What you will do => Lines of the listing below that contain the string "users" are to be returned.

━━━━━━━━

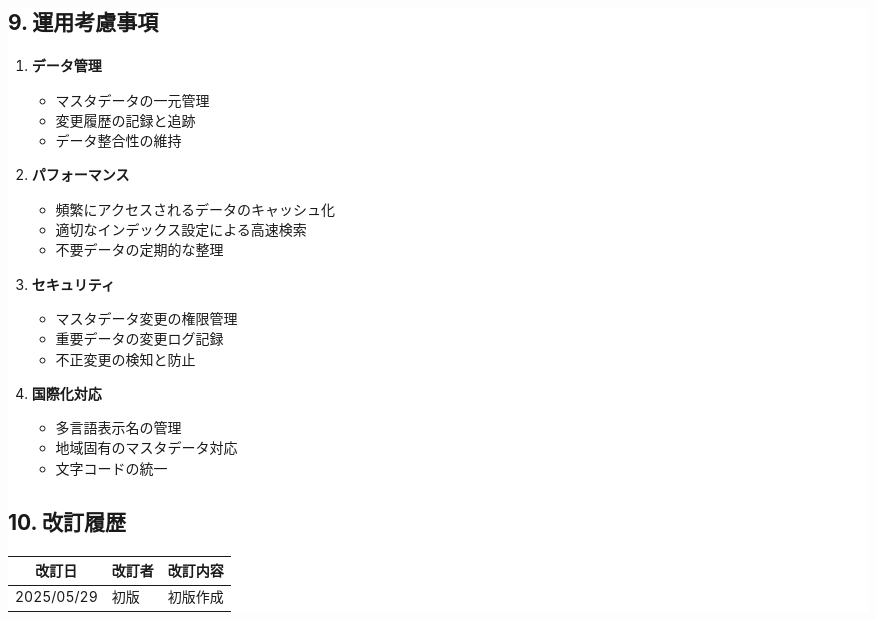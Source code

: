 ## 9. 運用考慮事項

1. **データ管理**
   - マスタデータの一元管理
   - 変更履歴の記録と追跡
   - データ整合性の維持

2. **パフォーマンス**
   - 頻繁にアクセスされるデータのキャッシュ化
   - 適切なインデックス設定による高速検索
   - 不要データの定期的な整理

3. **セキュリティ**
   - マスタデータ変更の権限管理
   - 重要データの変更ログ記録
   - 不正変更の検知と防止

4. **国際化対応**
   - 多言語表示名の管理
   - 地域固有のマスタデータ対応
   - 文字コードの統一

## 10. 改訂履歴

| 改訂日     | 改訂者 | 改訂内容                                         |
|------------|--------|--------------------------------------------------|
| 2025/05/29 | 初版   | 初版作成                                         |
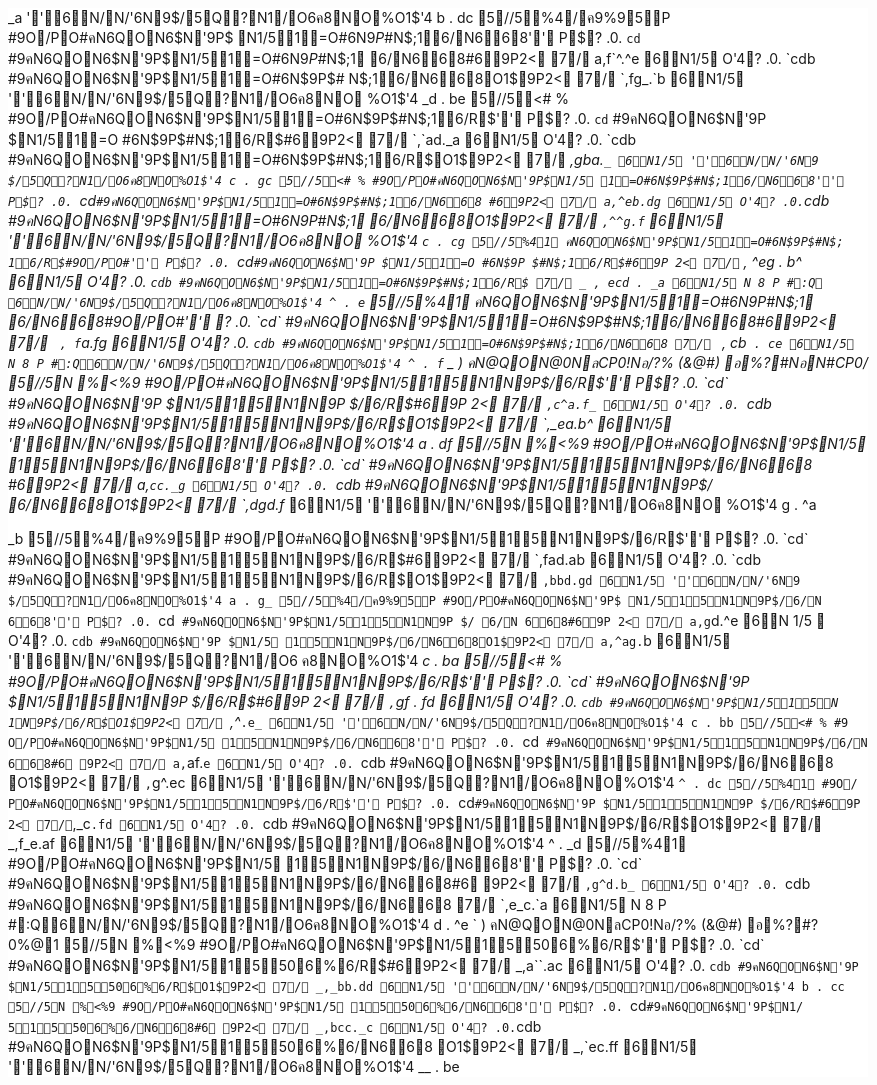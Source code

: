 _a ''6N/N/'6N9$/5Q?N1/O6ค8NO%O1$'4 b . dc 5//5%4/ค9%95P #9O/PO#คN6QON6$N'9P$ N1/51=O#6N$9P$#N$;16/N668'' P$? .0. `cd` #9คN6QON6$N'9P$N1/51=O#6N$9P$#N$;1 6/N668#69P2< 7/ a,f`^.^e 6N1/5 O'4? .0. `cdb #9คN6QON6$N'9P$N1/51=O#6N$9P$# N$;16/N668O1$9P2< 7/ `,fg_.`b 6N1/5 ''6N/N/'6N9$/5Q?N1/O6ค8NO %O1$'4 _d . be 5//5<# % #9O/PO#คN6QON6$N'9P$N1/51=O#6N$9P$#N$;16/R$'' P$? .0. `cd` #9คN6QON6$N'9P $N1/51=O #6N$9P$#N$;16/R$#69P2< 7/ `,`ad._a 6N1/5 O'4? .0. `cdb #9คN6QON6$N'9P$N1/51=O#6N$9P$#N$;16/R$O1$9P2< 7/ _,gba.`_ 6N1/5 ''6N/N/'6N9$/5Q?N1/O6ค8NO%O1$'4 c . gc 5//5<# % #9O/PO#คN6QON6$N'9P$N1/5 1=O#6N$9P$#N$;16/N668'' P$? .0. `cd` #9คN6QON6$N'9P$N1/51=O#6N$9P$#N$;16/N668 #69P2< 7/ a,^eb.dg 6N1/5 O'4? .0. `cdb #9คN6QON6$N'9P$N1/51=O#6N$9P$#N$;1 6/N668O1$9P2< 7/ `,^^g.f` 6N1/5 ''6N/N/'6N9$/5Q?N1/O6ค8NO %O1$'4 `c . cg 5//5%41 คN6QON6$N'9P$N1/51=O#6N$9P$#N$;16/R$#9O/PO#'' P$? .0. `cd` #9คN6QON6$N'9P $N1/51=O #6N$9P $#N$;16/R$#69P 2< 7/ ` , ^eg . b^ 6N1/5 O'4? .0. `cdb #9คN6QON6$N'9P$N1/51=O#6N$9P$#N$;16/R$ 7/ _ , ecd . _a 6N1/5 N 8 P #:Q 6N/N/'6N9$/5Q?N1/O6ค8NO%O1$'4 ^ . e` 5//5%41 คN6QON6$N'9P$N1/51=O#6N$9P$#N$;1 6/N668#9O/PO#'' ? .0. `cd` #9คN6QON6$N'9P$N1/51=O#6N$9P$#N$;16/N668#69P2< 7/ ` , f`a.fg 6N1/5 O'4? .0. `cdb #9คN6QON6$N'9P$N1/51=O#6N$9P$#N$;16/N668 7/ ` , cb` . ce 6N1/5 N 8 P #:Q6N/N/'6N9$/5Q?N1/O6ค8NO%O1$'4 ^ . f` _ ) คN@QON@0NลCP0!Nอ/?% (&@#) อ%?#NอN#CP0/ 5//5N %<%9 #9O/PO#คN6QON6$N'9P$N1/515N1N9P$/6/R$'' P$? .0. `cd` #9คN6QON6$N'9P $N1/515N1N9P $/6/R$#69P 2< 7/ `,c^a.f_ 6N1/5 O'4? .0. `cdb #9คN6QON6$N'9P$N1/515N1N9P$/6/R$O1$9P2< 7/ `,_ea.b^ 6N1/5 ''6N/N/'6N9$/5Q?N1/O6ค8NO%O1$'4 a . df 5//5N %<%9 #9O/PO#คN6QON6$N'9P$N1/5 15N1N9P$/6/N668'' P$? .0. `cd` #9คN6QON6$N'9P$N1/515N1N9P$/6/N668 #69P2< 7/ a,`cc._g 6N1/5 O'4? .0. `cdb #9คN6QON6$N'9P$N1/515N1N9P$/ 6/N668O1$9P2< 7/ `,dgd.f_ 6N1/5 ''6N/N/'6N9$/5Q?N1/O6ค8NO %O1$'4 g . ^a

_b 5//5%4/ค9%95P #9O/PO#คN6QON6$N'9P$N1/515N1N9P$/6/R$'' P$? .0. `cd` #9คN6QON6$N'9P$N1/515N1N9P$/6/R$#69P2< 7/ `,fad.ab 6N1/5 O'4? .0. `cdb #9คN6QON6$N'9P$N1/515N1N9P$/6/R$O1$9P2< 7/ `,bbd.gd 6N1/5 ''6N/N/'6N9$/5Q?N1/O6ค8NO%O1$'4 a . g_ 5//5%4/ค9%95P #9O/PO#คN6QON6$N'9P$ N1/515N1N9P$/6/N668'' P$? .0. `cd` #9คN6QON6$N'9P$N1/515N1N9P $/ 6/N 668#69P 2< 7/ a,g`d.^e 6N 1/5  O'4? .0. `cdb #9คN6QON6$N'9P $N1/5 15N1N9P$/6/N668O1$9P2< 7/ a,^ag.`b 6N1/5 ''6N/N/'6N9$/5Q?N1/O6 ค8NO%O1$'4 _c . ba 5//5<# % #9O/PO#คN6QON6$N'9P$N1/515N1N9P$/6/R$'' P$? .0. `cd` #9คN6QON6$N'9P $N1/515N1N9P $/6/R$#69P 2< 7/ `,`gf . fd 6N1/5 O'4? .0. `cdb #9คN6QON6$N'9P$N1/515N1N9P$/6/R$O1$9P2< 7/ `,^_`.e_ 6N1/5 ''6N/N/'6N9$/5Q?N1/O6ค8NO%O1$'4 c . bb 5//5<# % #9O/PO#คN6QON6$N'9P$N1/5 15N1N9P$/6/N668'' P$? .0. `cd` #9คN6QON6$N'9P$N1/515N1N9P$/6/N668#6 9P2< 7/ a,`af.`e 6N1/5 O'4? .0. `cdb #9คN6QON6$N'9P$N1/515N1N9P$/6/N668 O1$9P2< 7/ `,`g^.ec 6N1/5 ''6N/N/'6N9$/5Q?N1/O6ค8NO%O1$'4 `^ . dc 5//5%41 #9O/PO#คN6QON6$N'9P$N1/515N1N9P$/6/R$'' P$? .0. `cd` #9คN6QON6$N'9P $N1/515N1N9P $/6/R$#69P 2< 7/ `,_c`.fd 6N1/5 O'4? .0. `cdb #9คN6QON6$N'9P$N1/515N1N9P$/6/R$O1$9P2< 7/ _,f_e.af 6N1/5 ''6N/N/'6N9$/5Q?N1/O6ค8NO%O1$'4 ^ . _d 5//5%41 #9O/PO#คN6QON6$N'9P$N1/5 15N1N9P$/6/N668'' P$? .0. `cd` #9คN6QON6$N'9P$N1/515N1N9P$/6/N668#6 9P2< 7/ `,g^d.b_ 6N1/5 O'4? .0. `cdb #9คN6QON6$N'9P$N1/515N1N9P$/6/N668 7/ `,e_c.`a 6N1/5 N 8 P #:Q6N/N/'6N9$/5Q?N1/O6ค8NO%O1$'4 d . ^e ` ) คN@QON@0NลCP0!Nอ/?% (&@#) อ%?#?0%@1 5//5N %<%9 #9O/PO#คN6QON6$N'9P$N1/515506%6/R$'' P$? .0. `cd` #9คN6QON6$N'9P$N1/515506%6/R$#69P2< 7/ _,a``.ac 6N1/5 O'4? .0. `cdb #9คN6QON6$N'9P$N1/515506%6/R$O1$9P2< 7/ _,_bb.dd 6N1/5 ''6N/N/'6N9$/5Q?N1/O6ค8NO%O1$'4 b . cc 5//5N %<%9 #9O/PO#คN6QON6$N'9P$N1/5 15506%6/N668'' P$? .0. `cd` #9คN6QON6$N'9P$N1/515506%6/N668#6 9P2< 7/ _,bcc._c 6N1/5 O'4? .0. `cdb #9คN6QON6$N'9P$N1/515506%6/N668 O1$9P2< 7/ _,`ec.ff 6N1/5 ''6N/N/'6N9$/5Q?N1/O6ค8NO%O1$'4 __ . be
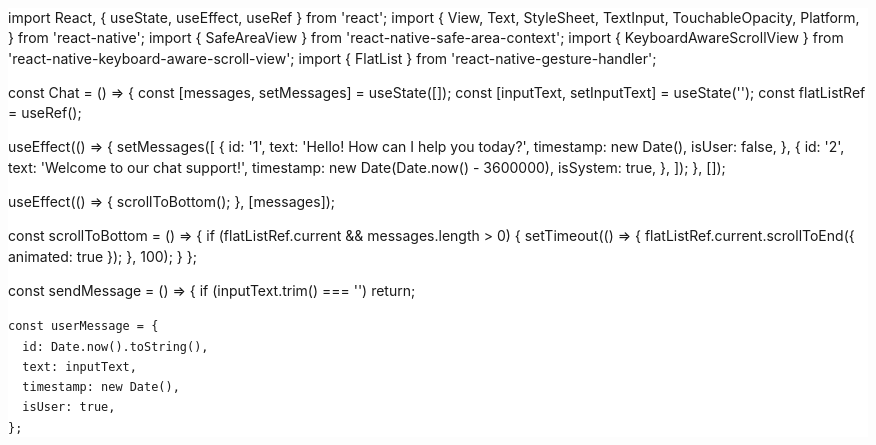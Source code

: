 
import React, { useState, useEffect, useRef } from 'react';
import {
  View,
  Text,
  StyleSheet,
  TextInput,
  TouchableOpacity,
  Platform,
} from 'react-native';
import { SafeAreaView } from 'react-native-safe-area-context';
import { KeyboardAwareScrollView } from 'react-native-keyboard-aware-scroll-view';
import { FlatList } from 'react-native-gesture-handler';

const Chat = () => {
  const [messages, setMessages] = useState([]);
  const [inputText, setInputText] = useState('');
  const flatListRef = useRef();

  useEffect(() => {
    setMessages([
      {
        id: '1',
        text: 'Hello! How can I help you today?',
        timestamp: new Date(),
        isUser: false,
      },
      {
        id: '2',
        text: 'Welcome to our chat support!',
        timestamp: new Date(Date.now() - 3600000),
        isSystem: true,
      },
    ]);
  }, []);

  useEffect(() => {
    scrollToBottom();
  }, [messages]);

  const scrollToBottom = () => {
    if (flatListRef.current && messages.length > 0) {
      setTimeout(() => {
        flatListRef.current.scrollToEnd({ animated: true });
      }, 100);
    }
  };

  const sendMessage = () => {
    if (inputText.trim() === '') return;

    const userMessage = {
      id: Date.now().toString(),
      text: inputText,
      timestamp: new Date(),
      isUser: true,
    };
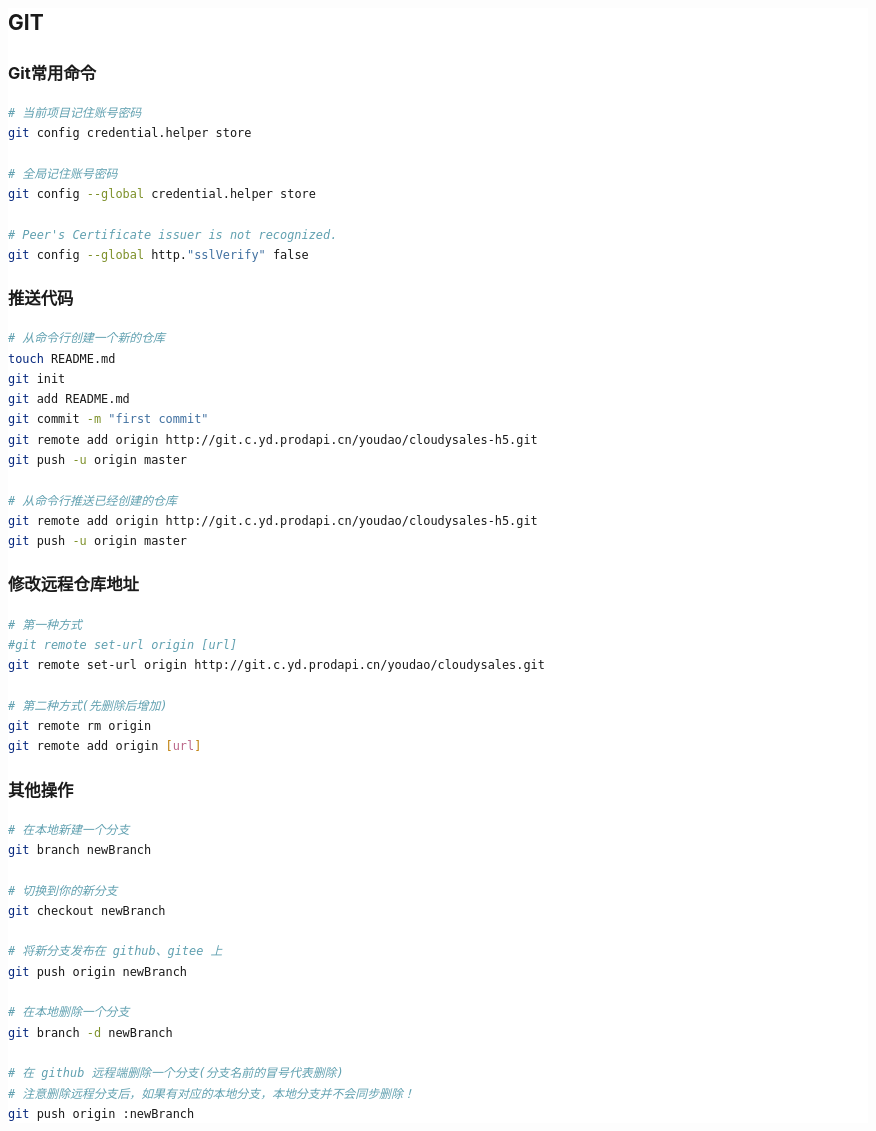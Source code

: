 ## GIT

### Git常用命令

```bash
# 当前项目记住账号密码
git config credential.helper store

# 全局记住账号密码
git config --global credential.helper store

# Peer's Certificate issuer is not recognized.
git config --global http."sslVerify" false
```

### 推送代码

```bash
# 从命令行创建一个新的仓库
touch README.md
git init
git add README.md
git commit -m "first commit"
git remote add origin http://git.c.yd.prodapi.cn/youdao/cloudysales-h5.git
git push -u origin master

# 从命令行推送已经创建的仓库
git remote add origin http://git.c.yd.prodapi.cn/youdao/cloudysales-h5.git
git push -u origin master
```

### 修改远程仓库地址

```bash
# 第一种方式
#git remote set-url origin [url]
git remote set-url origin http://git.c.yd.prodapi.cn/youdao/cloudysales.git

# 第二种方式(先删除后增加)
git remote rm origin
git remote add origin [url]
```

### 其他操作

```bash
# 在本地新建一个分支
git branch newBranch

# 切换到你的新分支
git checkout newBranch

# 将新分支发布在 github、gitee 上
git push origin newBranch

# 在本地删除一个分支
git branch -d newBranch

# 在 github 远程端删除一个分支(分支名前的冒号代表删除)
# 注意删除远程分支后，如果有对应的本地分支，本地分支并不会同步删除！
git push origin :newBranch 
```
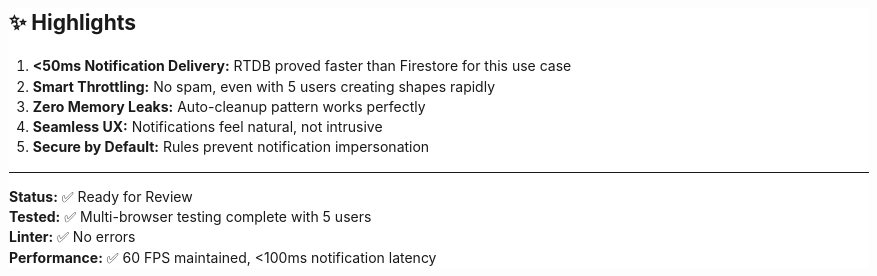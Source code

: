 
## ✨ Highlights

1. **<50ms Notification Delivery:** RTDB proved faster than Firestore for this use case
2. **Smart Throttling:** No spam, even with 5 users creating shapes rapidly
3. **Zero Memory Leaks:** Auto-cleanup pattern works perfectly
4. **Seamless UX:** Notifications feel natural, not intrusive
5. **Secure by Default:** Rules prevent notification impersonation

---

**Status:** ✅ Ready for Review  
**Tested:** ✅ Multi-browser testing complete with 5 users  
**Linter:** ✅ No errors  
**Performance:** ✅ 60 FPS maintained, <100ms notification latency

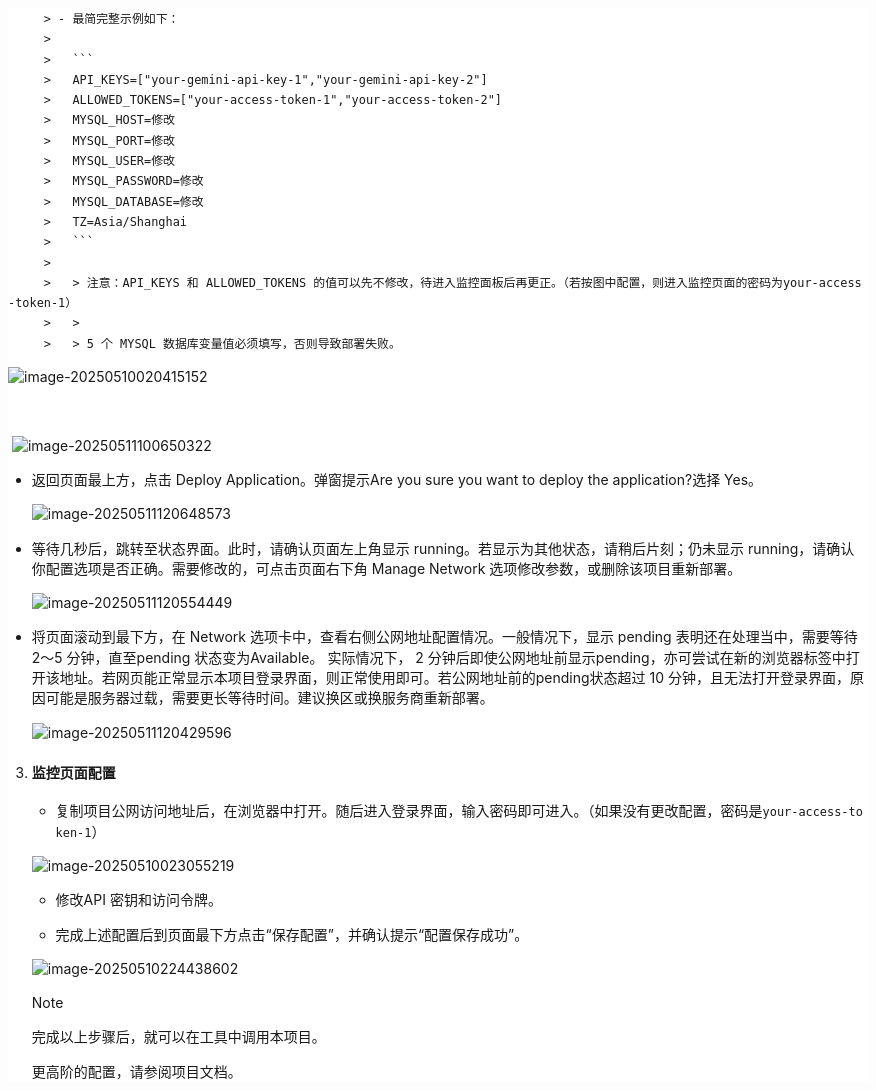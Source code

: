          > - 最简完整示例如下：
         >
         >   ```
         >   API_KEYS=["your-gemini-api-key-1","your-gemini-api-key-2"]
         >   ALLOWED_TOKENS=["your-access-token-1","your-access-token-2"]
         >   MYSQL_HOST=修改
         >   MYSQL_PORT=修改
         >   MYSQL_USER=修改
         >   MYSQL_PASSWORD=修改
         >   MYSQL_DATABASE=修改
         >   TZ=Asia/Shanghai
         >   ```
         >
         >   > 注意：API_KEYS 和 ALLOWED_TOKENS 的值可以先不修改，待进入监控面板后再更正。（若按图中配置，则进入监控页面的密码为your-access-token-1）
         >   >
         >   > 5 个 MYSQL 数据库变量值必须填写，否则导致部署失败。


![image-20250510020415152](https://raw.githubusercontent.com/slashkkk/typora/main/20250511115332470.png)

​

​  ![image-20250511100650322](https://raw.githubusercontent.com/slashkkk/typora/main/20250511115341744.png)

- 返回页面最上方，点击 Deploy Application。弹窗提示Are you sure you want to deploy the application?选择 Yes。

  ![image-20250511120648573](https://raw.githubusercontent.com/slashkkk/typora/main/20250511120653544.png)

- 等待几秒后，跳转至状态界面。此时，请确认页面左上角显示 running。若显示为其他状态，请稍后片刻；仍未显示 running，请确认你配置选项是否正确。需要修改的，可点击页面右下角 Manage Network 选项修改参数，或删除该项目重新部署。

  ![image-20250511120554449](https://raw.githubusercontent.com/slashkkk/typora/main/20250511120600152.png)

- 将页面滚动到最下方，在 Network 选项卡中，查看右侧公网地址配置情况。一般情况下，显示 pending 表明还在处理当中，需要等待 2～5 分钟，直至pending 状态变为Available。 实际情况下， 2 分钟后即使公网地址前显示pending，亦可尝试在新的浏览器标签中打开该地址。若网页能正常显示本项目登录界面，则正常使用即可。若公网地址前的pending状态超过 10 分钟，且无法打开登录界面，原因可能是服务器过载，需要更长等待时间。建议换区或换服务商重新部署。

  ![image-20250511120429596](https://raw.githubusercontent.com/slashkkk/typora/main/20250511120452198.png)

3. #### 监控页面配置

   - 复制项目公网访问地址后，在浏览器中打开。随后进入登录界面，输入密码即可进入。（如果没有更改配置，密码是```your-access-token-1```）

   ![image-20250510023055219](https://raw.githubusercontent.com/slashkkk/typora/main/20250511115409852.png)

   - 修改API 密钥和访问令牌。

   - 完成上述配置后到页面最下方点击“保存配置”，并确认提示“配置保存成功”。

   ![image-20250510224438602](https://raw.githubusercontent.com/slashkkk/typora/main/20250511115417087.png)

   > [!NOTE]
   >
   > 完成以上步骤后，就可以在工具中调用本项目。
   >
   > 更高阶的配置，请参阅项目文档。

━━━━━━━━

Written solution =>
2. **Smart Throttling:** No spam, even with 5 users creating shapes rapidly
**Tested:** ✅ Multi-browser testing complete with 5 users  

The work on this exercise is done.